When you find yourself out deep in the woods, there’s a lot that can go wrong. Most people aren’t prepared to handle even the slightest emergency when in the wild, yet knowing which plants can be used for medicine or food can make a big difference in your health, safety, and comfort. Face it, when you’re out in the bush you’ve got no one to rely upon but yourself.

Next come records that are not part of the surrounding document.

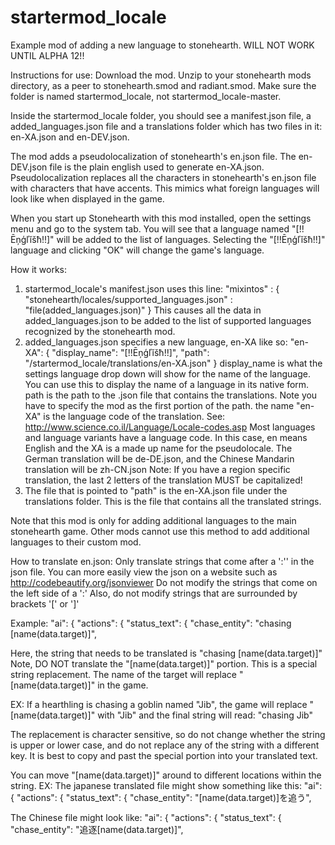 # startermod_locale
Example mod of adding a new language to stonehearth. WILL NOT WORK UNTIL ALPHA 12!!

Instructions for use: Download the mod. Unzip to your stonehearth mods directory, as a peer to stonehearth.smod and radiant.smod. Make sure the folder is named startermod_locale, not startermod_locale-master.

Inside the startermod_locale folder, you should see a manifest.json file, a added_languages.json file and a translations folder which has two files in it: en-XA.json and en-DEV.json.

The mod adds a pseudolocalization of stonehearth's en.json file. The en-DEV.json file is the plain english used to generate en-XA.json. Pseudolocalization replaces all the characters in stonehearth's en.json file with characters that have accents. This mimics what foreign languages will look like when displayed in the game.

When you start up Stonehearth with this mod installed, open the settings menu and go to the system tab. You will see that a language named "[!!Ēņģľĭšħ!!]" will be added to the list of languages. Selecting the "[!!Ēņģľĭšħ!!]" language and clicking "OK" will change the game's language.

How it works:
1) startermod_locale's manifest.json uses this line:
   "mixintos" : {
      "stonehearth/locales/supported_languages.json" : "file(added_languages.json)"
   }
   This causes all the data in added_languages.json to be added to the list of supported languages recognized by the stonehearth mod.
2) added_languages.json specifies a new language, en-XA like so:
      "en-XA": {
         "display_name": "[!!Ēņģľĭšħ!!]",
         "path": "/startermod_locale/translations/en-XA.json"
      }
   display_name is what the settings language drop down will show for the name of the language. You can use this to display the name of a language in its native form.
   path is the path to the .json file that contains the translations. Note you have to specify the mod as the first portion of the path.
   the name "en-XA" is the language code of the translation. See: http://www.science.co.il/Language/Locale-codes.asp
   Most languages and language variants have a language code. In this case, en means English and the XA is a made up name for the pseudolocale.
   The German translation will be de-DE.json, and the Chinese Mandarin translation will be zh-CN.json
   Note: If you have a region specific translation, the last 2 letters of the translation MUST be capitalized!
3) The file that is pointed to "path" is the en-XA.json file under the translations folder. This is the file that contains all the translated strings.

Note that this mod is only for adding additional languages to the main stonehearth game. Other mods cannot use this method to add additional languages to their custom mod.

How to translate en.json:
Only translate strings that come after a ':'' in the json file. You can more easily view the json on a website such as http://codebeautify.org/jsonviewer
Do not modify the strings that come on the left side of a ':'
Also, do not modify strings that are surrounded by brackets '[' or ']'

Example:
  "ai": {
   "actions": {
      "status_text": {
         "chase_entity": "chasing [name(data.target)]",


Here, the string that needs to be translated is "chasing [name(data.target)]"
Note, DO NOT translate the "[name(data.target)]" portion. This is a special string replacement. The name of the target will replace "[name(data.target)]" in the game.

EX: If a hearthling is chasing a goblin named "Jib", the game will replace "[name(data.target)]" with "Jib" and the final string will read: "chasing Jib"

The replacement is character sensitive, so do not change whether the string is upper or lower case, and do not replace any of the string with a different key. It is best
to copy and past the special portion into your translated text.

You can move "[name(data.target)]" around to different locations within the string.
EX:
The japanese translated file might show something like this:
  "ai": {
   "actions": {
      "status_text": {
         "chase_entity": "[name(data.target)]を追う",

The Chinese file might look like:
  "ai": {
   "actions": {
      "status_text": {
         "chase_entity": "追逐[name(data.target)]",
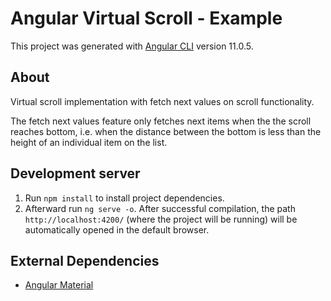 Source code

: # Angular Virtual Scroll - Example

This project was generated with [Angular CLI](https://github.com/angular/angular-cli) version 11.0.5.

## About
Virtual scroll implementation with fetch next values on scroll functionality. 

The fetch next values feature only fetches next items when the the scroll reaches bottom, i.e. when the distance between the bottom is less than the height of an individual item on the list. 

## Development server

1. Run `npm install` to install project dependencies.
2. Afterward run `ng serve -o`. After successful compilation, the path `http://localhost:4200/` (where the project will be running) will be automatically opened in the default browser.

## External Dependencies
* [Angular Material](https://material.angular.io/guide/getting-started)
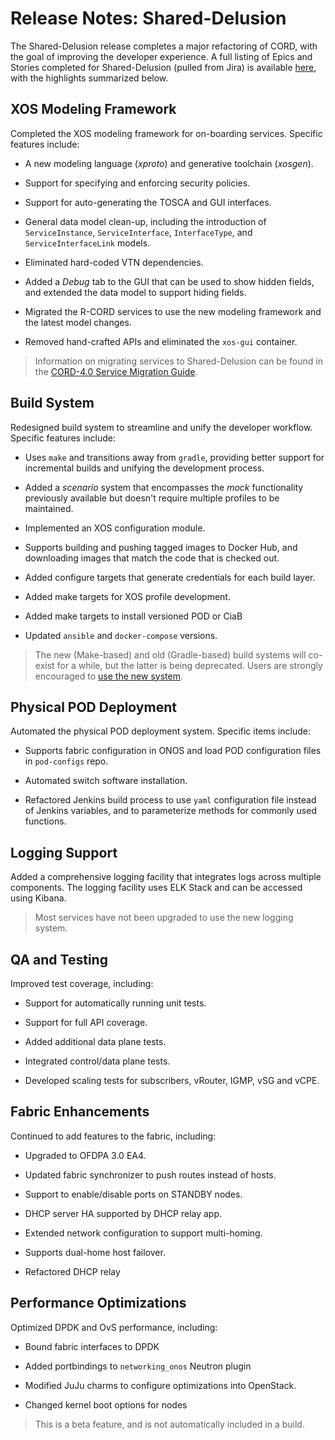 # Release Notes: Shared-Delusion

The Shared-Delusion release completes a major refactoring of CORD,
with the goal of improving the developer experience. A full listing of
Epics and Stories completed for Shared-Delusion (pulled from Jira) is
available [here](sd-jira.md), with the highlights summarized below.

## XOS Modeling Framework

Completed the XOS modeling framework for on-boarding
services. Specific features include:

* A new modeling language (*xproto*) and generative toolchain
  (*xosgen*).

* Support for specifying and enforcing security policies.

* Support for auto-generating the TOSCA and GUI interfaces.

* General data model clean-up, including the introduction of
  `ServiceInstance`, `ServiceInterface`, `InterfaceType`, and
  `ServiceInterfaceLink` models.

* Eliminated hard-coded VTN dependencies.

* Added a *Debug* tab to the GUI that can be used to show hidden fields,
  and extended the data model to support hiding fields.

* Migrated the R-CORD services to use the new modeling framework
  and the latest model changes.

* Removed hand-crafted APIs and eliminated the `xos-gui` container.

> Information on migrating services to Shared-Delusion can be found in the
> [CORD-4.0 Service Migration Guide](../xos/migrate-4.0.md).

## Build System

Redesigned build system to streamline and unify the developer
workflow. Specific features include:

* Uses `make` and transitions away from `gradle`, providing better support for
  incremental builds and unifying the development process.

* Added a *scenario* system that encompasses the *mock* functionality
  previously available but doesn't require multiple profiles to be maintained.

* Implemented an XOS configuration module.

* Supports building and pushing tagged images to Docker Hub, and downloading
  images that match the code that is checked out.

* Added configure targets that generate credentials for each build layer.

* Added make targets for XOS profile development.

* Added make targets to install versioned POD or CiaB

* Updated `ansible` and `docker-compose` versions.

> The new (Make-based) and old (Gradle-based) build systems will co-exist for a
> while, but the latter is being deprecated. Users are strongly encouraged to
> [use the new system](../install.md).

## Physical POD Deployment

Automated the physical POD deployment system. Specific items
include:

* Supports fabric configuration in ONOS and load POD configuration files in
  `pod-configs` repo.

* Automated switch software installation.

* Refactored Jenkins build process to use `yaml` configuration
  file instead of Jenkins variables, and to parameterize methods
  for commonly used functions.

## Logging Support

Added a comprehensive logging facility that integrates logs across multiple
components. The logging facility uses ELK Stack and can be accessed using
Kibana.

> Most services have not been upgraded to use the new logging system.

## QA and Testing

Improved test coverage, including:

* Support for automatically running unit tests.

* Support for full API coverage.

* Added additional data plane tests.

* Integrated control/data plane tests.

* Developed scaling tests for subscribers, vRouter, IGMP, vSG and vCPE.

## Fabric Enhancements

Continued to add features to the fabric, including:

* Upgraded to OFDPA 3.0 EA4.

* Updated fabric synchronizer to push routes instead of hosts.

* Support to enable/disable ports on STANDBY nodes.

* DHCP server HA supported by DHCP relay app.

* Extended network configuration to support multi-homing.

* Supports dual-home host failover.

* Refactored DHCP relay

## Performance Optimizations

Optimized DPDK and OvS performance, including:

* Bound fabric interfaces to DPDK

* Added portbindings to `networking_onos` Neutron plugin

* Modified JuJu charms to configure optimizations into OpenStack.

* Changed kernel boot options for nodes

> This is a beta feature, and is not automatically included in a build.

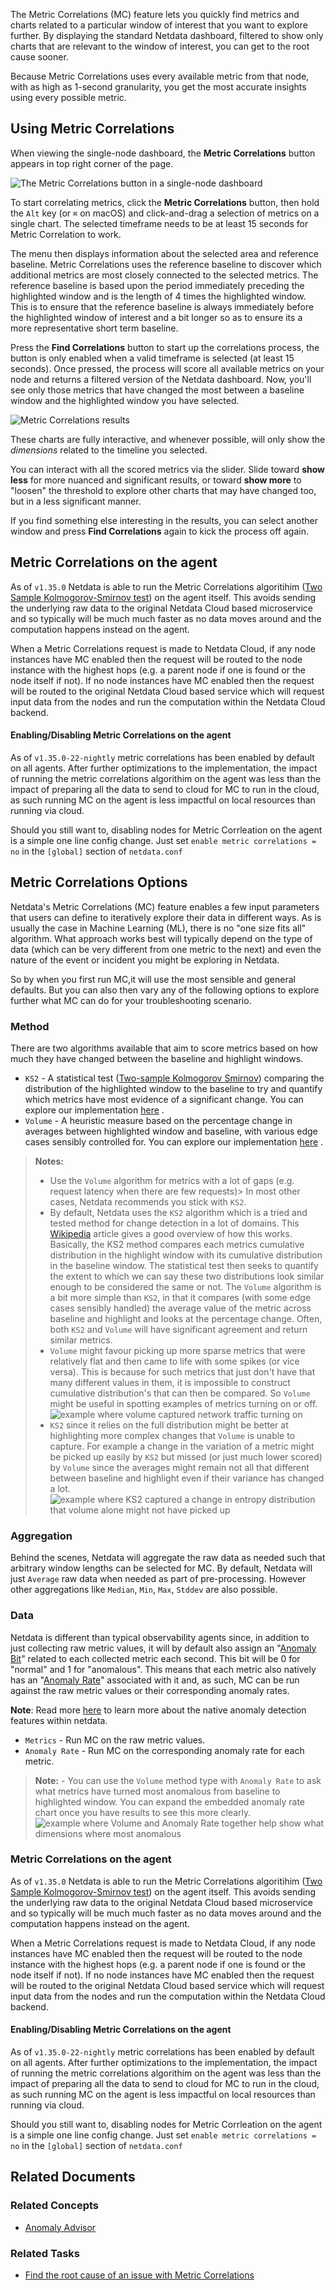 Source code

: <!--
title: "Metric Correlations"
sidebar_label: "Metric Correlations"
custom_edit_url: "https://github.com/netdata/learn/blob/master/docs/concepts/machine-learning/metric-correlations.md"
learn_status: "Published"
sidebar_position: "4"
learn_topic_type: "Concepts"
learn_rel_path: "Concepts/Guided troubleshooting"
learn_docs_purpose: "Present the concept of metric correlations, their purpose and use cases"
learn_repo_doc: "True"
-->


The Metric Correlations (MC) feature lets you quickly find metrics and charts related to a particular window of interest
that you want to explore further. By displaying the standard Netdata dashboard, filtered to show only charts that are
relevant to the window of interest, you can get to the root cause sooner.

Because Metric Correlations uses every available metric from that node, with as high as 1-second granularity, you get
the most accurate insights using every possible metric.

## Using Metric Correlations

When viewing the single-node dashboard, the **Metric Correlations** button appears in top right corner of the page.

![The Metric Correlations button in a single-node dashboard](https://user-images.githubusercontent.com/2178292/181750606-4dd5f216-ec83-46c9-92f8-b307264bfd9a.png)

To start correlating metrics, click the **Metric Correlations** button, then hold the `Alt` key (or `⌘` on macOS) and
click-and-drag a selection of metrics on a single chart. The selected timeframe needs to be at least 15 seconds for
Metric Correlation to work.

The menu then displays information about the selected area and reference baseline. Metric Correlations uses the
reference baseline to discover which additional metrics are most closely connected to the selected metrics. The
reference baseline is based upon the period immediately preceding the highlighted window and is the length of 4 times
the highlighted window. This is to ensure that the reference baseline is always immediately before the highlighted
window of interest and a bit longer so as to ensure its a more representative short term baseline.

Press the **Find Correlations** button to start up the correlations process, the button is only enabled when a valid
timeframe is selected (at least 15 seconds). Once pressed, the process will score all available metrics on your node and
returns a filtered version of the Netdata dashboard. Now, you'll see only those metrics that have changed the most
between a baseline window and the highlighted window you have selected.

![Metric Correlations results](https://user-images.githubusercontent.com/2178292/181751182-25e0890d-a5f4-4799-9936-1523603cf97d.png)

These charts are fully interactive, and whenever possible, will only show the _dimensions_ related to the timeline you
selected.

You can interact with all the scored metrics via the slider. Slide toward **show less** for more nuanced and significant
results, or toward **show more** to "loosen" the threshold to explore other charts that may have changed too, but in a
less significant manner.

If you find something else interesting in the results, you can select another window and press **Find Correlations**
again to kick the process off again.

## Metric Correlations on the agent

As of `v1.35.0` Netdata is able to run the Metric Correlations
algoritihim ([Two Sample Kolmogorov-Smirnov test](https://en.wikipedia.org/wiki/Kolmogorov%E2%80%93Smirnov_test#Two-sample_Kolmogorov%E2%80%93Smirnov_test))
on the agent itself. This avoids sending the underlying raw data to the original Netdata Cloud based microservice and so
typically will be much much faster as no data moves around and the computation happens instead on the agent.

When a Metric Correlations request is made to Netdata Cloud, if any node instances have MC enabled then the request will
be routed to the node instance with the highest hops (e.g. a parent node if one is found or the node itself if not). If
no node instances have MC enabled then the request will be routed to the original Netdata Cloud based service which will
request input data from the nodes and run the computation within the Netdata Cloud backend.

#### Enabling/Disabling Metric Correlations on the agent

As of `v1.35.0-22-nightly` metric correlations has been enabled by default on all agents. After further optimizations to
the implementation, the impact of running the metric correlations algorithim on the agent was less than the impact of
preparing all the data to send to cloud for MC to run in the cloud, as such running MC on the agent is less impactful on
local resources than running via cloud.

Should you still want to, disabling nodes for Metric Corrleation on the agent is a simple one line config change. Just
set `enable metric correlations = no` in the `[global]` section of `netdata.conf`

## Metric Correlations Options

Netdata's Metric Correlations (MC) feature enables a few input parameters that users can define to iteratively explore
their data in different ways. As is usually the case in Machine Learning (ML), there is no "one size fits all"
algorithm. What approach works best will typically depend on the type of data (which can be very different from one
metric to the next) and even the nature of the event or incident you might be exploring in Netdata.

So by when you first run MC,it will use the most sensible and general defaults. But you can also then vary any of the
following options to explore further what MC can do for your troubleshooting scenario.

### Method

There are two algorithms available that aim to score metrics based on how much they have changed between the baseline
and highlight windows.

- `KS2` - A statistical
  test ([Two-sample Kolmogorov Smirnov](https://en.wikipedia.org/wiki/Kolmogorov%E2%80%93Smirnov_test#Two-sample_Kolmogorov%E2%80%93Smirnov_test))
  comparing the distribution of the highlighted window to the baseline to try and quantify which metrics have most
  evidence of a significant change. You can explore our
  implementation [here](https://github.com/netdata/netdata/blob/d917f9831c0a1638ef4a56580f321eb6c9a88037/database/metric_correlations.c#L212)
  .
- `Volume` - A heuristic measure based on the percentage change in averages between highlighted window and baseline,
  with various edge cases sensibly controlled for. You can explore our
  implementation [here](https://github.com/netdata/netdata/blob/d917f9831c0a1638ef4a56580f321eb6c9a88037/database/metric_correlations.c#L516)
  .

> **Notes:**
> - Use the `Volume` algorithm for metrics with a lot of gaps (e.g. request latency when there are few requests)> In most other cases, Netdata recommends you stick with `KS2`.
> - By default, Netdata uses the `KS2` algorithm which is a tried and tested method for change detection in a lot of domains. This [Wikipedia](https://en.wikipedia.org/wiki/Kolmogorov%E2%80%93Smirnov_test) article gives a good overview of how this works. Basically, the KS2 method compares each metrics cumulative distribution in the highlight window with its cumulative distribution in the baseline window. The statistical test then seeks to quantify the extent to which we can say these two distributions look similar enough to be considered the same or not. The `Volume` algorithm is a bit more simple than `KS2`, in that it compares (with some edge cases sensibly handled) the average value of the metric across baseline and highlight and looks at the percentage change. Often, both `KS2` and `Volume` will have significant agreement and return similar metrics.
> - `Volume` might favour picking up more sparse metrics that were relatively flat and then came to life with some spikes (or vice versa). This is because for such metrics that just don't have that many different values in them, it is impossible to construct cumulative distribution's that can then be compared. So `Volume` might be useful in spotting examples of metrics turning on or off.
    ![example where volume captured network traffic turning on](https://user-images.githubusercontent.com/2178292/182336924-d02fd3d3-7f09-41da-9cfc-809d01396d9d.png)
> - `KS2` since it relies on the full distribution might be better at highlighting more complex changes that `Volume` is unable to capture. For example a change in the variation of a metric might be picked up easily by `KS2` but missed (or just much lower scored) by `Volume` since the averages might remain not all that different between baseline and highlight even if their variance has changed a lot.
    ![example where KS2 captured a change in entropy distribution that volume alone might not have picked up](https://user-images.githubusercontent.com/2178292/182338289-59b61e6b-089d-431c-bc8e-bd19ba6ad5a5.png)

### Aggregation

Behind the scenes, Netdata will aggregate the raw data as needed such that arbitrary window lengths can be selected for
MC. By default, Netdata will just `Average`
raw data when needed as part of pre-processing. However other aggregations like `Median`, `Min`, `Max`, `Stddev` are
also possible.

### Data

Netdata is different than typical observability agents since, in addition to just collecting raw metric values, it will
by default also assign an "[Anomaly Bit](/docs/agent/ml#anomaly-bit)" related to each collected metric each second. This
bit will be 0 for "normal" and 1 for "anomalous". This means that each metric also natively has
an "[Anomaly Rate](/docs/agent/ml#anomaly-rate)" associated with it and, as such, MC can be run against the raw metric
values or their corresponding anomaly rates.

**Note**: Read more [here](https://learn.netdata.cloud/guides/monitor/anomaly-detection) to learn more about the native
anomaly detection features within netdata.

- `Metrics` - Run MC on the raw metric values.
- `Anomaly Rate` - Run MC on the corresponding anomaly rate for each metric.

> **Note:** - You can use the `Volume` method type with `Anomaly Rate` to ask what metrics have turned most anomalous from baseline to highlighted window. You can expand the embedded anomaly rate chart once you have results to see this more clearly.
![example where Volume and Anomaly Rate together help show what dimensions where most anomalous](https://user-images.githubusercontent.com/2178292/182338666-6d19fa92-89d3-4d61-804c-8f10982114f5.png)

### Metric Correlations on the agent

As of `v1.35.0` Netdata is able to run the Metric Correlations algoritihim
([Two Sample Kolmogorov-Smirnov test](https://en.wikipedia.org/wiki/Kolmogorov%E2%80%93Smirnov_test#Two-sample_Kolmogorov%E2%80%93Smirnov_test))
on the agent itself. This avoids sending the underlying raw data to the original Netdata Cloud based microservice and so
typically will be much much faster as no data moves around and the computation happens instead on the agent.

When a Metric Correlations request is made to Netdata Cloud, if any node instances have MC enabled then the request will
be routed to the node instance with the highest hops (e.g. a parent node if one is found or the node itself if not). If
no node instances have MC enabled then the request will be routed to the original Netdata Cloud based service which will
request input data from the nodes and run the computation within the Netdata Cloud backend.

#### Enabling/Disabling Metric Correlations on the agent

As of `v1.35.0-22-nightly` metric correlations has been enabled by default on all agents. After further optimizations to
the implementation, the impact of running the metric correlations algorithim on the agent was less than the impact of
preparing all the data to send to cloud for MC to run in the cloud, as such running MC on the agent is less impactful on
local resources than running via cloud.

Should you still want to, disabling nodes for Metric Corrleation on the agent is a simple one line config change. Just
set `enable metric correlations = no` in the `[global]` section of `netdata.conf`

## Related Documents

### Related Concepts

- [Anomaly Advisor](https://github.com/netdata/netdata/blob/master/docs/concepts/guided-troubleshooting/machine-learning-powered-anomaly-advisor.md)

### Related Tasks

- [Find the root cause of an issue with Metric Correlations](https://github.com/netdata/netdata/blob/master/docs/tasks/operations/find-the-root-cause-of-an-issue-with-metric-correlations.md)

So to help give you an edge, this is a list of herbs and plants common throughout North America that can keep you going. Any essential field guide should be able to help you recognize the following plants, though I’m sure there’s a few you probably already know. To make this list as user-friendly as possible, we've divided it up by ailment or concern.
Table of Contents
- 1 Cuts, Scrapes, and Bloody Noses
- 2 Food
- 3 Insect Bites, Rashes, and Skin Irritants
- 4 Final Thoughts
Cuts, Scrapes, and Bloody Noses
This dark, leafy green plant is considered a weed by many people as it likes to grow in sunny yards and driveways. But, in the wild, this plant is one of your greatest allies. You’ll find it growing along trails, the edges of fields and woods, and along riverbanks. It’s ideal for stopping bleeding cuts and scrapes. Take one leaf and chew it up with your front teeth. It doesn’t need to be a paste, but you’ll want to release the juices. Place the chewed up plant onto the cut or scrape and hold in place for a few minutes. The blood flow should stop in about a minute with the plant also helping to speed up healing.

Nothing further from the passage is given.